Re: [Bug: 21.5-b25] Problems with latin-unity and VM

Wednesday, 7 February 2007

 Ar an seachtú lá de mí Feabhra, scríobh Joachim Schrod: 

...
 [...] But I still want to address that either I don't understand
the
 precondition under which latin-unity operates or that precondition has a
 flaw.

 This is a buffer where the buffer-file-coding-system has been
 explicitly set to binary. I would have expected that latin-unity does
 NOT attempt to change the encoding at all for such files -- after all,
 they are declared as binary and the notion of Latin characters in
 binary files makes no sense. 
That’s what the FSF have. We (XEmacs) don’t distinguish iso-8859-1 and
binary in your sense; they do.

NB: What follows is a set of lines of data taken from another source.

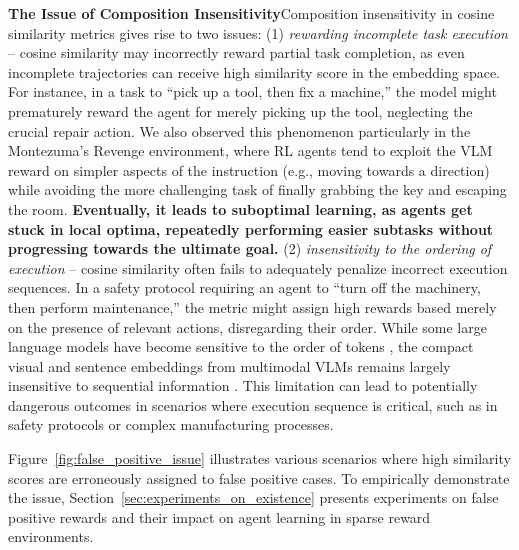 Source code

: \documentclass{article}
\theoremstyle{plain}
\theoremstyle{definition}
\theoremstyle{remark}
\begin{document}
\noindent \textbf{The Issue of Composition Insensitivity}\quad Composition insensitivity in cosine similarity metrics gives rise to two issues: (1) \emph{rewarding incomplete task execution} -- cosine similarity may incorrectly reward partial task completion, as even incomplete trajectories can receive high similarity score in the embedding space. For instance, in a task to ``pick up a tool, then fix a machine,'' the model might prematurely reward the agent for merely picking up the tool, neglecting the crucial repair action. We also observed this phenomenon particularly in the Montezuma's Revenge environment, where RL agents tend to exploit the VLM reward on simpler aspects of the instruction (e.g., moving towards a direction) while avoiding the more challenging task of finally grabbing the key and escaping the room. \textbf{Eventually, it leads to suboptimal learning, as agents get stuck in local optima, repeatedly performing easier subtasks without progressing towards the ultimate goal.} (2) \emph{insensitivity to the ordering of execution} -- cosine similarity often fails to adequately penalize incorrect execution sequences. In a safety protocol requiring an agent to ``turn off the machinery, then perform maintenance,'' the metric might assign high rewards based merely on the presence of relevant actions, disregarding their order. While some large language models have become sensitive to the order of tokens \citep{su2024roformer}, the compact visual and sentence embeddings from multimodal VLMs remains largely insensitive to sequential information \citep{pham2020out}. This limitation can lead to potentially dangerous outcomes in scenarios where execution sequence is critical, such as in safety protocols or complex manufacturing processes.

Figure~\ref{fig:false_positive_issue} illustrates various scenarios where high similarity scores are erroneously assigned to false positive cases. To empirically demonstrate the issue, Section~\ref{sec:experiments_on_existence} presents experiments on false positive rewards and their impact on agent learning in sparse reward environments.

\end{document}
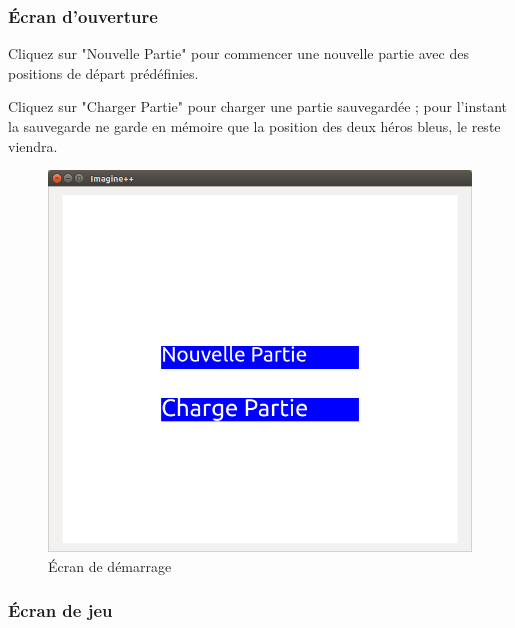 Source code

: \documentclass[11pt,a4paper]{article}
\begin{document}
\subsubsection{Écran d'ouverture}

Cliquez sur "Nouvelle Partie" pour commencer une nouvelle partie avec des positions de départ prédéfinies.

Cliquez sur "Charger Partie" pour charger une partie sauvegardée ; pour l'instant la sauvegarde ne garde en mémoire que la position des deux héros bleus, le reste viendra.

\begin{figure}[h]
\begin{center}
\includegraphics[scale=0.5]{./ecran_de_demarrage.png}
\caption{Écran de démarrage}
\end{center}
\end{figure}

\clearpage

\subsubsection{Écran de jeu}
\end{document}
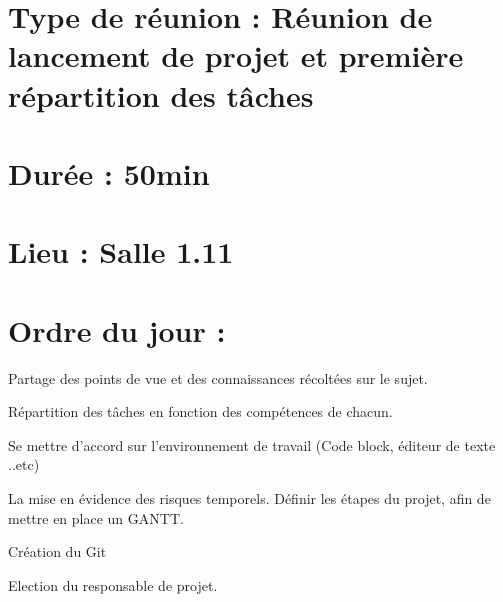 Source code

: \documentclass[11pt]{meetingmins}
\begin{document}
    \maketitle
    \section{Type de réunion : \textnormal{Réunion de lancement de projet et première répartition des tâches} }
    
    \section{Durée : \textnormal{50min} }
    \section{Lieu : \textnormal{ Salle 1.11} }
    
    
    \section{}
    \section{Ordre du jour :}
    \begin{hiddenitems}
    \item
    Partage des points de vue et des connaissances récoltées sur le sujet.
    \item
    Répartition des tâches en fonction des compétences de chacun.
    \item
    Se mettre d'accord sur l'environnement de travail (Code block, éditeur de texte ..etc)
    \item
    La mise en évidence des risques temporels. Définir les étapes du projet, afin de mettre en place un GANTT.
    \item
    Création du Git
    \item
    Election du responsable de projet.
    \end{hiddenitems}
    
\end{document}
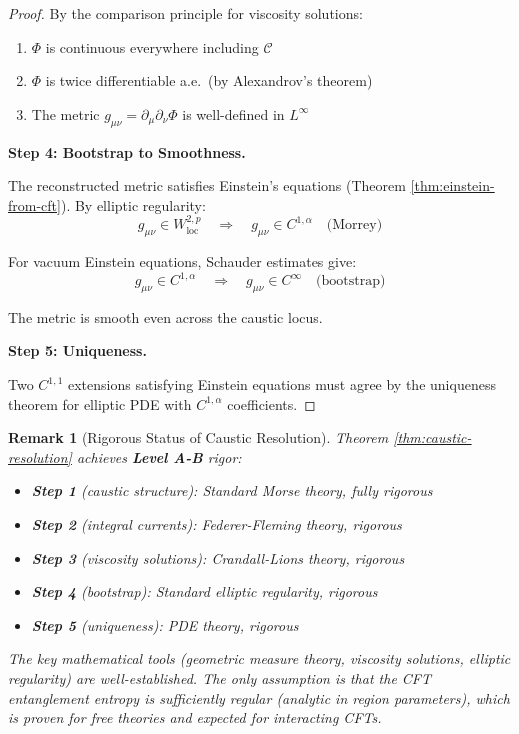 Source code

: \documentclass[12pt,a4paper]{article}
\newtheorem*{remark}{Remark}
\begin{document}
\begin{proof}
By the comparison principle for viscosity solutions:
\begin{enumerate}
    \item $\Phi$ is continuous everywhere including $\mathcal{C}$
    \item $\Phi$ is twice differentiable a.e.\ (by Alexandrov's theorem)
    \item The metric $g_{\mu\nu} = \partial_\mu\partial_\nu \Phi$ is well-defined in $L^\infty$
\end{enumerate}

\textbf{Step 4: Bootstrap to Smoothness.}

The reconstructed metric satisfies Einstein's equations (Theorem \ref{thm:einstein-from-cft}). By elliptic regularity:
\begin{equation}
g_{\mu\nu} \in W^{2,p}_{\text{loc}} \quad \Rightarrow \quad g_{\mu\nu} \in C^{1,\alpha} \quad \text{(Morrey)}
\end{equation}

For vacuum Einstein equations, Schauder estimates give:
\begin{equation}
g_{\mu\nu} \in C^{1,\alpha} \quad \Rightarrow \quad g_{\mu\nu} \in C^\infty \quad \text{(bootstrap)}
\end{equation}

The metric is smooth even across the caustic locus.

\textbf{Step 5: Uniqueness.}

Two $C^{1,1}$ extensions satisfying Einstein equations must agree by the uniqueness theorem for elliptic PDE with $C^{1,\alpha}$ coefficients.
\end{proof}

\begin{remark}[Rigorous Status of Caustic Resolution]
Theorem \ref{thm:caustic-resolution} achieves \textbf{Level A-B} rigor:
\begin{itemize}
    \item \textbf{Step 1} (caustic structure): Standard Morse theory, fully rigorous
    \item \textbf{Step 2} (integral currents): Federer-Fleming theory, rigorous
    \item \textbf{Step 3} (viscosity solutions): Crandall-Lions theory, rigorous
    \item \textbf{Step 4} (bootstrap): Standard elliptic regularity, rigorous
    \item \textbf{Step 5} (uniqueness): PDE theory, rigorous
\end{itemize}
The key mathematical tools (geometric measure theory, viscosity solutions, elliptic regularity) are well-established. The only assumption is that the CFT entanglement entropy is sufficiently regular (analytic in region parameters), which is proven for free theories and expected for interacting CFTs.
\end{remark}
\end{document}

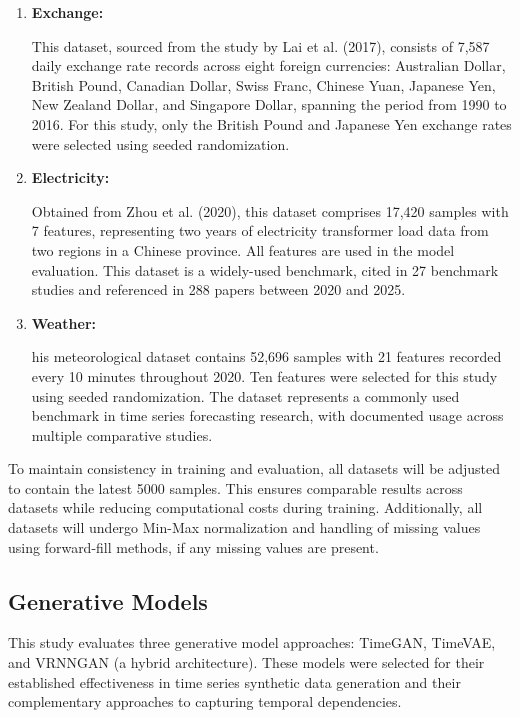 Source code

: \documentclass{article}
\begin{document}
\begin{enumerate}
    \item \textbf{Exchange:} 
    
    This dataset, sourced from the study by Lai et al. (2017), consists of 7,587 daily exchange rate records across eight foreign currencies: Australian Dollar, British Pound, Canadian Dollar, Swiss Franc, Chinese Yuan, Japanese Yen, New Zealand Dollar, and Singapore Dollar, spanning the period from 1990 to 2016. For this study, only the British Pound and Japanese Yen exchange rates were selected using seeded randomization.

    \item \textbf{Electricity:} 
    
    Obtained from Zhou et al. (2020), this dataset comprises 17,420 samples with 7 features, representing two years of electricity transformer load data from two regions in a Chinese province. All features are used in the model evaluation. This dataset is a widely-used benchmark, cited in 27 benchmark studies and referenced in 288 papers between 2020 and 2025.

    \item \textbf{Weather:} 

    his meteorological dataset contains 52,696 samples with 21 features recorded every 10 minutes throughout 2020. Ten features were selected for this study using seeded randomization. The dataset represents a commonly used benchmark in time series forecasting research, with documented usage across multiple comparative studies.

\end{enumerate}

To maintain consistency in training and evaluation, all datasets will be adjusted to contain the latest 5000 samples. This ensures comparable results across datasets while reducing computational costs during training. Additionally, all datasets will undergo Min-Max normalization and handling of missing values using forward-fill methods, if any missing values are present.

\subsection{Generative Models}
This study evaluates three generative model approaches: TimeGAN, TimeVAE, and VRNNGAN (a hybrid architecture). These models were selected for their established effectiveness in time series synthetic data generation and their complementary approaches to capturing temporal dependencies.
\end{document}
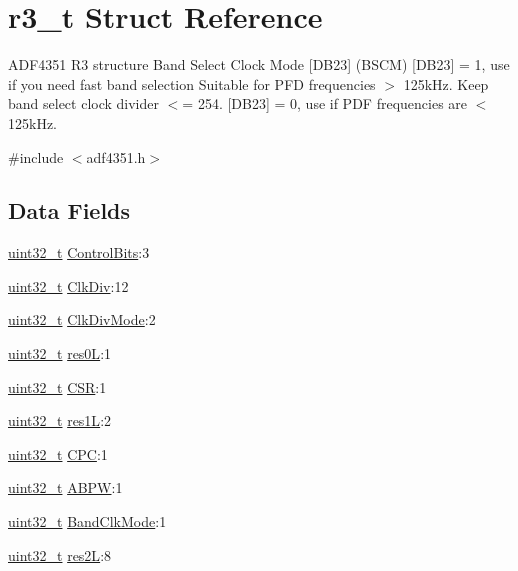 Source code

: \hypertarget{structr3__t}{}\section{r3\+\_\+t Struct Reference}
\label{structr3__t}


A\+D\+F4351 R3 structure Band Select Clock Mode \mbox{[}D\+B23\mbox{]} (B\+S\+CM) \mbox{[}D\+B23\mbox{]} = 1, use if you need fast band selection Suitable for P\+FD frequencies $>$ 125k\+Hz. Keep band select clock divider $<$= 254. \mbox{[}D\+B23\mbox{]} = 0, use if P\+DF frequencies are $<$ 125k\+Hz.  




{\ttfamily \#include $<$adf4351.\+h$>$}

\subsection*{Data Fields}
\begin{DoxyCompactItemize}
\item 
\hyperlink{send_8c_a435d1572bf3f880d55459d9805097f62}{uint32\+\_\+t} \hyperlink{structr3__t_a4d5d480a6e629c07e0bb5575fb0023bb}{Control\+Bits}\+:3
\item 
\hyperlink{send_8c_a435d1572bf3f880d55459d9805097f62}{uint32\+\_\+t} \hyperlink{structr3__t_ad53a3132e2a6601f80cb4e455a4dea49}{Clk\+Div}\+:12
\item 
\hyperlink{send_8c_a435d1572bf3f880d55459d9805097f62}{uint32\+\_\+t} \hyperlink{structr3__t_a29d101adb2cb66623bba16d9783cf752}{Clk\+Div\+Mode}\+:2
\item 
\hyperlink{send_8c_a435d1572bf3f880d55459d9805097f62}{uint32\+\_\+t} \hyperlink{structr3__t_aa10065b1b2c2aed70a9e4427e76db29a}{res0L}\+:1
\item 
\hyperlink{send_8c_a435d1572bf3f880d55459d9805097f62}{uint32\+\_\+t} \hyperlink{structr3__t_a295a90a5720da8b88db8bf1420c806e2}{C\+SR}\+:1
\item 
\hyperlink{send_8c_a435d1572bf3f880d55459d9805097f62}{uint32\+\_\+t} \hyperlink{structr3__t_ab655f5b258ae1446791fbe557680daa6}{res1L}\+:2
\item 
\hyperlink{send_8c_a435d1572bf3f880d55459d9805097f62}{uint32\+\_\+t} \hyperlink{structr3__t_a61a4e7b02af2c11e18e823eac349fabf}{C\+PC}\+:1
\item 
\hyperlink{send_8c_a435d1572bf3f880d55459d9805097f62}{uint32\+\_\+t} \hyperlink{structr3__t_a5f81f8e2e2dedd4c4b7d939e51ae2c4c}{A\+B\+PW}\+:1
\item 
\hyperlink{send_8c_a435d1572bf3f880d55459d9805097f62}{uint32\+\_\+t} \hyperlink{structr3__t_a47117d4da83d72bd3e84a4f1f9804120}{Band\+Clk\+Mode}\+:1
\item 
\hyperlink{send_8c_a435d1572bf3f880d55459d9805097f62}{uint32\+\_\+t} \hyperlink{structr3__t_a2a1f40b19f451868336ca6558f653f1d}{res2L}\+:8
\end{DoxyCompactItemize}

Neither version distinguishes ASCII and
binary.

...
 By definition, binary files consist only of octets and should be
written
 out as-is, without any attempt to change any octets. 
But if the corresponding buffer contains characters that have no clear
mapping to octets with the binary coding system, writing that buffer to disk
will lose data.

control-1 characters have a clear mapping to octets with the binary coding
system. latin-unity not knowing about that mapping is the bug.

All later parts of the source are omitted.